Since September 11, 2001, it has become ever more apparent that “things that fall” present unrivaled opportunities for emotional manipulation, economic profit, and political gain. Whether world leaders, stocks prices, Martha Stewart, or the World Trade Center, each thing that falls marks a downward motion that inspires widespread speculation about its eventual rise. It is a kind of blood lust. Not for tragic events in themselves, as Andy Warhol’s Disaster Paintings proposed, but for the profits to be made after a tragedy has taken place.
This reflex has become so natural to American culture that its media, its citizens, its politicians and its stockbrokers all desire things that fall solely for the gains that are certain to follow. Even Robert Smithson, the patron saint of American Art, understood that re-organizing entropy into containers for display (and sale) was not only a way to make his thinking legible to the average person, but also to profit from it.

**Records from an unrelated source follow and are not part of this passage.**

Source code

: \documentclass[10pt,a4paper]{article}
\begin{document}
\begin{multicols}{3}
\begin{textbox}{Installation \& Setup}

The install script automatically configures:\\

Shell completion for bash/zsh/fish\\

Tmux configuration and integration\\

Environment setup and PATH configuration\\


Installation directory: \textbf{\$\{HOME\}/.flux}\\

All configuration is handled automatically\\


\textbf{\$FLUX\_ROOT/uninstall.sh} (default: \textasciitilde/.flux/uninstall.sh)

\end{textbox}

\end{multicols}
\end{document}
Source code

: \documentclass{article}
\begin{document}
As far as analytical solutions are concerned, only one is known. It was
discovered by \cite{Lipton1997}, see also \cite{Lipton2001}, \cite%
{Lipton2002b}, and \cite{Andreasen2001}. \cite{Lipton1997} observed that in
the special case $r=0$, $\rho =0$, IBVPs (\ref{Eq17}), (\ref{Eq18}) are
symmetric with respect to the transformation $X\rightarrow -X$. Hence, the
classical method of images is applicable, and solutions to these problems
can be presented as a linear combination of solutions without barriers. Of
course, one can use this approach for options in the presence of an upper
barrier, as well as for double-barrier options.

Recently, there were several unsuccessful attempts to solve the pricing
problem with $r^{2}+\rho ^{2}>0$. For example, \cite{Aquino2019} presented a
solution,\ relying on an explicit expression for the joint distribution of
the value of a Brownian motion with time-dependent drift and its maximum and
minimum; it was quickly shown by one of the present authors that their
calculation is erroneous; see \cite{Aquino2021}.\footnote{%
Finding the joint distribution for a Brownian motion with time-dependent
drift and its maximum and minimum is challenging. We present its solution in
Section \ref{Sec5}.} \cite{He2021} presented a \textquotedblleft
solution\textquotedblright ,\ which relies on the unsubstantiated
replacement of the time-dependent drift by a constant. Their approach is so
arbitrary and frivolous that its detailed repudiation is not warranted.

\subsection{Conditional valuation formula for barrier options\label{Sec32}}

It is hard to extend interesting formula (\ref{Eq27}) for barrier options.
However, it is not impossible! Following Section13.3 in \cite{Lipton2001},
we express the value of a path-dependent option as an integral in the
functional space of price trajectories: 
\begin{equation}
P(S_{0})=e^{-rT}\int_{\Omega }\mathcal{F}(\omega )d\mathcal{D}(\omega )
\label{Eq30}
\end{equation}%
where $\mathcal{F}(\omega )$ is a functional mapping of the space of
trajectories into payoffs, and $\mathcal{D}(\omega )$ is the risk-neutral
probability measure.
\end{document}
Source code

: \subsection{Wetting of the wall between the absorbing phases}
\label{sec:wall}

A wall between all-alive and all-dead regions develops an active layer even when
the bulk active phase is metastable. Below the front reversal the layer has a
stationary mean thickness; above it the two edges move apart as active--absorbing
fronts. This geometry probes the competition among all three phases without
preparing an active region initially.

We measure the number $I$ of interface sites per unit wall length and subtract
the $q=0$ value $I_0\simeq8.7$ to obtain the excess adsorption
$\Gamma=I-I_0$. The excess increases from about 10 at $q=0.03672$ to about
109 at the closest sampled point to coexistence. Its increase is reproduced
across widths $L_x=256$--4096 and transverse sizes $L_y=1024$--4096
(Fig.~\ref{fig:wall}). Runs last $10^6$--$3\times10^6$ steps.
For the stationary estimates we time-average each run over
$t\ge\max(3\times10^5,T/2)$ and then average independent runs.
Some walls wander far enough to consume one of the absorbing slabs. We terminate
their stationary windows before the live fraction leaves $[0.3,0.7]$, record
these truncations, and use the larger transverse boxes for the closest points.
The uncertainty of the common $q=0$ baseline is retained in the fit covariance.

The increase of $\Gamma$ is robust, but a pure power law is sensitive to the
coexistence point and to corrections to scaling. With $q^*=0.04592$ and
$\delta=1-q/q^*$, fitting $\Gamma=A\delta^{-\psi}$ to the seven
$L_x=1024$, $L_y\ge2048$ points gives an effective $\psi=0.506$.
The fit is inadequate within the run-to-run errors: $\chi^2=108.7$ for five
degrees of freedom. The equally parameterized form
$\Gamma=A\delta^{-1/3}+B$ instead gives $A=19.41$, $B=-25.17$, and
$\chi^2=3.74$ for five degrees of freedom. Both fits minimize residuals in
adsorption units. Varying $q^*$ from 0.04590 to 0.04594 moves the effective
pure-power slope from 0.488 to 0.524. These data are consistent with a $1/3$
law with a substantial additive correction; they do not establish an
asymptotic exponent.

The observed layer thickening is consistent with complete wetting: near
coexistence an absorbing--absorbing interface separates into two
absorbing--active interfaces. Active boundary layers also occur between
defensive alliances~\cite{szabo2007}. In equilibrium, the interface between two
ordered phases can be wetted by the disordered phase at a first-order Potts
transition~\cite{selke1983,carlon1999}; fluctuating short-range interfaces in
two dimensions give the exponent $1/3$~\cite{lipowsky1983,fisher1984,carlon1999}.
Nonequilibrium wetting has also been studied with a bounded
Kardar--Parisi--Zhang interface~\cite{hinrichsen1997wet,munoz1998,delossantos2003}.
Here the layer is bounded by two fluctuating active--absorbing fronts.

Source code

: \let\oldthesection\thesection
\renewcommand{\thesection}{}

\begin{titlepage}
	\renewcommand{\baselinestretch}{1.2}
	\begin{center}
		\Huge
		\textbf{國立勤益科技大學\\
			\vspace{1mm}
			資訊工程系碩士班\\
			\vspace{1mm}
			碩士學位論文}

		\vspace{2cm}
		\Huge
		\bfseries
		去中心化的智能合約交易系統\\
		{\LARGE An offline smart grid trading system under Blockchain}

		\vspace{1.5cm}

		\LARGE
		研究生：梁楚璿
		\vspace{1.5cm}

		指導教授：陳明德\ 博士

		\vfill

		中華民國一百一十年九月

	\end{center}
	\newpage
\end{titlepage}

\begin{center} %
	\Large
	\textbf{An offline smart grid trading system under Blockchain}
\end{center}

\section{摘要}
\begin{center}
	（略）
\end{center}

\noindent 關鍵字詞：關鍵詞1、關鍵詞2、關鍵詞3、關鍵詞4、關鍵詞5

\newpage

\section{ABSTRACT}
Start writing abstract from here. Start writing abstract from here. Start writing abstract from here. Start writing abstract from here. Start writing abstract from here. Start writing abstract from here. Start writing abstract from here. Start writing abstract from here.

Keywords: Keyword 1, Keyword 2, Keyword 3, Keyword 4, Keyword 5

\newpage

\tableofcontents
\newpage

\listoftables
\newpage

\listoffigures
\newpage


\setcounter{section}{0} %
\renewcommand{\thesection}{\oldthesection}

The Austrian economist Joseph Schumpeter called this drive Creative Destruction. According to his theory, capitalism cannot advance without perpetually destroying itself and then profiting from its own resurrection. In practice, a simple demonstration of creative destruction is short selling, the stock market tactic in which a stock is sold with the intent of driving its price down, all the while being fairly confident that the stock is valuable and will eventually rise again. When the stock hits what is believed to be its short-term bottom, it is repurchased at the lower price so as to better profit from its long-term rise. Simply put, short selling forces the stock down only to profit from it going up again.
This is America in a nutshell. This is why we love snowflakes, teardrops, flower petals, dirt, silence, brightness, architecture, celebrities, the World Trade Center, dictators, words, packages, angels, handles, sleep, priests, coffins, airplanes, politicians, stocks, factories, ashes, skies, gazes, axes.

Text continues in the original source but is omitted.